In parallel to the data analysis activities, the AMS Collaboration is preparing the upgrade of the detector to install an additional layer of silicon micro-strip tracker, L0, at the top of the instrument. The Layer L0 will add another 3D position and charge measurement point at the top of the instrument. This will increase the current AMS detector acceptance by 300%, allowing AMS to measure the spectra of the rarest nuclei in cosmic rays, namely the secondary nuclei scandium, titanium, and vanadium originated from the collision of iron nuclei with the interstellar medium, with accuracy comparable to the lighter secondary nuclei it has already published. These measurements are of fundamental importance to understand current AMS observations on differences among light and heavy nuclei and to build a comprehensive cosmic-ray propagation model. The upgrade will also allow AMS to improve the accuracy of the measurements of the electron and positron spectra beyond at TeV energies.

Figure 3: Current AMS layout on the International Space Station (left), schematic view of the upgraded detector with the addition of a new tracker layer at the top of the instrument which will increase the detector acceptance by 300% (center), and synthesized picture showing AMS in space after the upgrade in January 2026.

Figure 4: Progress of construction and tests of the new tracker layer L0. Top: the completed L0 quarter plane with its petal radiators (left) and image synthesis within the full plane (right). Bottom: The quarter plane at the thermo-vacuum test at the SERMS Laboratories in Terni, Italy, (left), and during metrology measurements at CERN (right).
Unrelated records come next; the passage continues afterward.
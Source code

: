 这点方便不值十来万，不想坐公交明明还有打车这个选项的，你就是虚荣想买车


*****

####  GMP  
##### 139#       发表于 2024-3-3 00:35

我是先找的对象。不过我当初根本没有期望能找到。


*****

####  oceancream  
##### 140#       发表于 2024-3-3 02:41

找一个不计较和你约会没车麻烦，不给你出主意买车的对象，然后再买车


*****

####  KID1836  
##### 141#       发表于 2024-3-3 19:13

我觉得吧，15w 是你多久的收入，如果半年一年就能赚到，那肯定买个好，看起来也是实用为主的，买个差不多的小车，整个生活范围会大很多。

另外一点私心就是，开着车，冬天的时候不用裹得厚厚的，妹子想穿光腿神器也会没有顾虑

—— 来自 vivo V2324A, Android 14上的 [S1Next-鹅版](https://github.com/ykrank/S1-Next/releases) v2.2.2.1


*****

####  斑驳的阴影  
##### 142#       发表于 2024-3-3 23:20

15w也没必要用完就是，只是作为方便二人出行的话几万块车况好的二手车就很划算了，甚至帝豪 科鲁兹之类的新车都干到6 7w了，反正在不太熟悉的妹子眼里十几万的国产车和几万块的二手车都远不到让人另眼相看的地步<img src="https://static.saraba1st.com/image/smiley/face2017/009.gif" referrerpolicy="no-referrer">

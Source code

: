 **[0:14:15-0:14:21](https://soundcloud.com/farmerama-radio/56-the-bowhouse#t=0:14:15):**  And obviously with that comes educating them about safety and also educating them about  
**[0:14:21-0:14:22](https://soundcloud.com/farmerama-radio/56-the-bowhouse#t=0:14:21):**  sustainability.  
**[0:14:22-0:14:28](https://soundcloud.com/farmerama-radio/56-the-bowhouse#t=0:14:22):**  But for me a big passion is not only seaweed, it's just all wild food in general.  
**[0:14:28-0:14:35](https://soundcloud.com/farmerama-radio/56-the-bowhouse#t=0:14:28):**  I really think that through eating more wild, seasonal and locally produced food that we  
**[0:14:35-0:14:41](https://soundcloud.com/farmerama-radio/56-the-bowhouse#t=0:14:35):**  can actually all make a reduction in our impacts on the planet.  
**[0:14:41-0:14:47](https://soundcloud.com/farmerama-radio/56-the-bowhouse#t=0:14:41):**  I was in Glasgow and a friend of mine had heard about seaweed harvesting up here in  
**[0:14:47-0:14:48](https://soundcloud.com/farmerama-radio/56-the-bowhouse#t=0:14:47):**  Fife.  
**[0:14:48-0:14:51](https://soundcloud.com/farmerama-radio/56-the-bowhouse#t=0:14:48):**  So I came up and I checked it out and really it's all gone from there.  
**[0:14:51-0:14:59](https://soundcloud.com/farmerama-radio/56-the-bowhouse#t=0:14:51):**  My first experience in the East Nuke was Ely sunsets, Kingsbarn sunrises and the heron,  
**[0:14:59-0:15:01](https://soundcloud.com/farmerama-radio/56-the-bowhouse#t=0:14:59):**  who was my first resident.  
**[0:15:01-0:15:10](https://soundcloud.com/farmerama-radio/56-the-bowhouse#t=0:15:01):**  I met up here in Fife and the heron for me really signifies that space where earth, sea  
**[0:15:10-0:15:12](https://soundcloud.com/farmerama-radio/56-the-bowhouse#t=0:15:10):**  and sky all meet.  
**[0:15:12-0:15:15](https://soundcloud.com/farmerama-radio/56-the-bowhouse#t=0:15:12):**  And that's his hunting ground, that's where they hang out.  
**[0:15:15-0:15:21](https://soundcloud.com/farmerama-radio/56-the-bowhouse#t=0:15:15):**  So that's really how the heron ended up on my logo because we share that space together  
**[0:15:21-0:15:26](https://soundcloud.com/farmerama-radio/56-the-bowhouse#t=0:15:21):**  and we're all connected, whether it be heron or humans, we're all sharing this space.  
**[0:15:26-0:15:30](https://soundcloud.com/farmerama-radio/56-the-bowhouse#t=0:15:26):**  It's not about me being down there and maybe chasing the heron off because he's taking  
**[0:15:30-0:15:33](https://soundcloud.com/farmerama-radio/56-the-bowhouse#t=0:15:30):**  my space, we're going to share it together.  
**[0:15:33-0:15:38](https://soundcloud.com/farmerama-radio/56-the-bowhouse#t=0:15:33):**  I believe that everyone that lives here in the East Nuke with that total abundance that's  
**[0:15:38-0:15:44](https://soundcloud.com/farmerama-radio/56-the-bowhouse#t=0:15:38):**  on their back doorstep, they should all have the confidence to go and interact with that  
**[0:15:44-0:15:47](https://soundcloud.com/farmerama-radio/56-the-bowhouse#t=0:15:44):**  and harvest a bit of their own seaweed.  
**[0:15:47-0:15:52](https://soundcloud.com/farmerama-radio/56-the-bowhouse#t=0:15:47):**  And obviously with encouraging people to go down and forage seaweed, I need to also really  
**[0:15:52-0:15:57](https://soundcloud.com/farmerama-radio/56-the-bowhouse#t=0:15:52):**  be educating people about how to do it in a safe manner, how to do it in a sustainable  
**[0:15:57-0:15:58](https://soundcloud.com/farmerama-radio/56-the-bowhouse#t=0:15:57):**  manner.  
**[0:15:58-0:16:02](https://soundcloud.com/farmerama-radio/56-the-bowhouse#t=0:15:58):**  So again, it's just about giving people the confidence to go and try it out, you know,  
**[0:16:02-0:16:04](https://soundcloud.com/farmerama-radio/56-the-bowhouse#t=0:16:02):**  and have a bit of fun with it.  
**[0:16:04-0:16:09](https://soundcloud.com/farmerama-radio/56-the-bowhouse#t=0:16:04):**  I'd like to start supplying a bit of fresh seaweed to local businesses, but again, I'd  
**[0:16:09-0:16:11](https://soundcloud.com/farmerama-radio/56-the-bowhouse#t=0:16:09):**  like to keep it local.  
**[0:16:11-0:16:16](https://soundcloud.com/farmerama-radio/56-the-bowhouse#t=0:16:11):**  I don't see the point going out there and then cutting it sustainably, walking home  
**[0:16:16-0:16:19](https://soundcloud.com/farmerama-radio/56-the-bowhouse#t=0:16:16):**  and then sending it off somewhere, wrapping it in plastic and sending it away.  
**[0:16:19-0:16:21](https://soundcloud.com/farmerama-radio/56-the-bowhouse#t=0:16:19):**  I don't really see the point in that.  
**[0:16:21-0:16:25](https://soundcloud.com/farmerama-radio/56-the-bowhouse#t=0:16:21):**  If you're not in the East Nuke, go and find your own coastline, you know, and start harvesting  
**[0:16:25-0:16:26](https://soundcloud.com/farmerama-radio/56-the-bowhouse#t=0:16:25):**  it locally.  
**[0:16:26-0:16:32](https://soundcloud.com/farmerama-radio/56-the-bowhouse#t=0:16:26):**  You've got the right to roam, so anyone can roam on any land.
The construction of the detectors for the new tracker layer L0 and the new power distribution supply (PDS) radiator for heat evacuation is progressing well according to the schedule in China and in Taiwan respectively, with 10 m2 of silicon detectors assembled and tested at IHEP in Beijing. A quarter plane has been assembled in Italy by INFN Perugia personnel, and has undergone space qualification tests, vibration, and thermo-vacuum tests at the SERMS Laboratories in Terni (Italy). In addition, radiation hardness tests have been carried out on the electronic components by a team of MIT scientists at Brookhaven. Metrology measurements on the quarter plane have been carried out at CERN. Single detector units have also been tested at particle beams at the CERN SPS last May 2024. The results from these measurements are being integrated in the AMS software simulation for physics studies of the upgraded detector. From May 22 to May 24 the AMS collaboration and the NASA personnel involved in the preparation and installation of the upgrade have gathered at CERN in one of the many interchange meetings that are being held regularly to coordinate the activities of the two teams in view of the implementation of the AMS upgrade in early 2026. These include four Extra-Vehicular Activities to get everything ready for the arrival of the new Tracker L0 and the PDS radiator with the SpaceX-33 flight in January 2026.

References

[1] AMS Collaboration, Temporal Structures in Electron Spectra and Charge Sign Effects in Galactic Cosmic Rays. Phys. Rev. Lett. 130, 161001 (2023) Editor’s Suggestion and Viewpoint in Physics https://doi.org/10.1103/PhysRevLett.130.161001

[2] AMS Collaboration, Temporal Structures in Positron Spectra and Charge-Sign Effects in Galactic Cosmic Rays Phys. Rev. Lett. 131, 151002 (2023) https://doi.org/10.1103/PhysRevLett.131.151002

[3] AMS Collaboration, Properties of Cosmic deuterons Measured by the Alpha Magnetic Spectrometer  Phys. Rev. Lett. (2024) Editor’s Suggestion and Viewpoint in Physics, In Press.